The original Science EALRs defined benchmarks, or cumulative indicators, for grades 5, 8, and 10. Written in very broad terms to provide flexibility and local control, each district had the responsibility of determining the learning expectations for students in the other grades. The new Grade Level Expectations (GLEs) provide specific learning standards for students in grades K–10. The GLEs clarify the concepts, properties, and skills all students are expected to know and be able to do.
Just as EALRs were developed by Washington educators, administrators, parents, and community members, developing the Grade Level Expectations involved hundreds of participants and countless feedback opportunities. Drafting teams not only defined what students should know and be able to do at each grade level; they developed descriptions of how students could demonstrate proficiency. The resulting Evidence of Learning statements take the specificity of the EALRs to a new level.
As an example, a fifth grade teacher looking for indications of students’ understanding of forces may expect students to demonstrate that understanding in a number of ways, such as by comparing the strength of one force to the strength of another force (e.g., compare how a 5-Newton pull from a spring scale is like the weight of a 1-pound object).
The Office of Superintendent of Public Instruction is committed to helping educators provide high-quality instruction for all Washington students. This document provides all educators, parents, and community members access to essential learning expectations to ensure that all students have the opportunity to learn science. This will lead to science literacy for all. To that end, teachers can use the Evidence of Learning statements as starting points in designing learning and guiding ongoing classroom-based formative assessments.

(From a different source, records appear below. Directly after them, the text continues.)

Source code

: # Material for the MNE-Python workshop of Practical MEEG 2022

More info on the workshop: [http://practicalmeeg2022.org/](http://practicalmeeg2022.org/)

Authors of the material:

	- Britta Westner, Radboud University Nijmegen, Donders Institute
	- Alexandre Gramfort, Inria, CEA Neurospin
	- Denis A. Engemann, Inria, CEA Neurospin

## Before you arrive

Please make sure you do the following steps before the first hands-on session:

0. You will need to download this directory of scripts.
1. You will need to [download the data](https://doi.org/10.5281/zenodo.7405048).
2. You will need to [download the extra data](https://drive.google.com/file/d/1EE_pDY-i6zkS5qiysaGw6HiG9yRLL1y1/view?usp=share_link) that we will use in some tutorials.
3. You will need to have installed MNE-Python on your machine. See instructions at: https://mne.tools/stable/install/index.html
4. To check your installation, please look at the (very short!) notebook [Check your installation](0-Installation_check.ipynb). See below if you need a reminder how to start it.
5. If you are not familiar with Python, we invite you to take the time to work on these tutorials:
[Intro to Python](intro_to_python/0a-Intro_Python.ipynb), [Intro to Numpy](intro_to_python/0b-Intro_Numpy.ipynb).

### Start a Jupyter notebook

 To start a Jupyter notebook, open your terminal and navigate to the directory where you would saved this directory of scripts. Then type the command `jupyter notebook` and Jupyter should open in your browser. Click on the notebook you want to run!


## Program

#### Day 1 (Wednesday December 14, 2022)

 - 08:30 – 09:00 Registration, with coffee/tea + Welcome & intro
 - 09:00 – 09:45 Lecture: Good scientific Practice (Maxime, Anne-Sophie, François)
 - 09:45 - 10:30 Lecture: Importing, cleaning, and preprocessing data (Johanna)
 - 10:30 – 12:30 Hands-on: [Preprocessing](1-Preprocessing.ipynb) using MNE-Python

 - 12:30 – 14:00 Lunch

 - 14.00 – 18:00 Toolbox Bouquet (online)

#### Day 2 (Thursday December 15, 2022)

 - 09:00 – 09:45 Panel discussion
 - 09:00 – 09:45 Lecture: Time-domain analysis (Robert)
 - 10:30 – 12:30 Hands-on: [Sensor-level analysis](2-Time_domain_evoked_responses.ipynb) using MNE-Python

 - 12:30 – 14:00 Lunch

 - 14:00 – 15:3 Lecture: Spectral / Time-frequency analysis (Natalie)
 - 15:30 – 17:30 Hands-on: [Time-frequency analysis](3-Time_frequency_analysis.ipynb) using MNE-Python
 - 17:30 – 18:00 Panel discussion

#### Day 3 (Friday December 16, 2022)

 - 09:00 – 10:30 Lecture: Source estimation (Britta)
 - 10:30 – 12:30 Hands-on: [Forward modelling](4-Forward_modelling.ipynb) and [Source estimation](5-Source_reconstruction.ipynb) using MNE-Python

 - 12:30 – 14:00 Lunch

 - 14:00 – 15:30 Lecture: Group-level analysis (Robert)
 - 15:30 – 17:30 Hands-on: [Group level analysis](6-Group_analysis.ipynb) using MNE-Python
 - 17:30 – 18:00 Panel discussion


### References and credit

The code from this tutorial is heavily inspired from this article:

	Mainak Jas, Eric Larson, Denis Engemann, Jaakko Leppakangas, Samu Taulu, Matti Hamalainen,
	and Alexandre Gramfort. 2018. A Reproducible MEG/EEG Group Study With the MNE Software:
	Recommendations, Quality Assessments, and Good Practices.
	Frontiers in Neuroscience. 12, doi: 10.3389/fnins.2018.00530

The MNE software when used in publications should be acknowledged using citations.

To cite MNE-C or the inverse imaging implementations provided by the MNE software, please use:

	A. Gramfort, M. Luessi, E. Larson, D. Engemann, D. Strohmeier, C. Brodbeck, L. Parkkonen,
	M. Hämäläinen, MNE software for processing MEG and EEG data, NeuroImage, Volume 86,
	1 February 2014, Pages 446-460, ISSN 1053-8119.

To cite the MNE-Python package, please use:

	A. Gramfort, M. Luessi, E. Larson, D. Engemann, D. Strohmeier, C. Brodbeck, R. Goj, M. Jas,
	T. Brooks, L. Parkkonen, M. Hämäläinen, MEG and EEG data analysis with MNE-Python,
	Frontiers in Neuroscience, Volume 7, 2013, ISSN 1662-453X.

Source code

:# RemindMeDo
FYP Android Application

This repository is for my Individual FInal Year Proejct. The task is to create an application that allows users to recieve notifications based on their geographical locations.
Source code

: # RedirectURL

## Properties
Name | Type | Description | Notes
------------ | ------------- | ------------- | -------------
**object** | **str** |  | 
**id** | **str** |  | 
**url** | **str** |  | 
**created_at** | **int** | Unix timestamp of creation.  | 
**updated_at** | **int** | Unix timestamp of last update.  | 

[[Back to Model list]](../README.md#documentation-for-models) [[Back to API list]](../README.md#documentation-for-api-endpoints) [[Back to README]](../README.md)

A Commitment to Achievement
“... provide students with the opportunity to become responsible citizens, to contribute to their own economic well-being and to that of their families and communities, and to enjoy productive and satisfying lives.”
—Basic Education Act
Preamble, 1993
For more than a decade, Washington established the commitment that all children would achieve at high levels. The purpose of this reform is clearly spelled out in the preamble of the Basic Education Act of 1993: “Provide students with the opportunity to become responsible citizens, to contribute to their own economic well-being and to that of their families and communities, and to enjoy productive and satisfying lives.”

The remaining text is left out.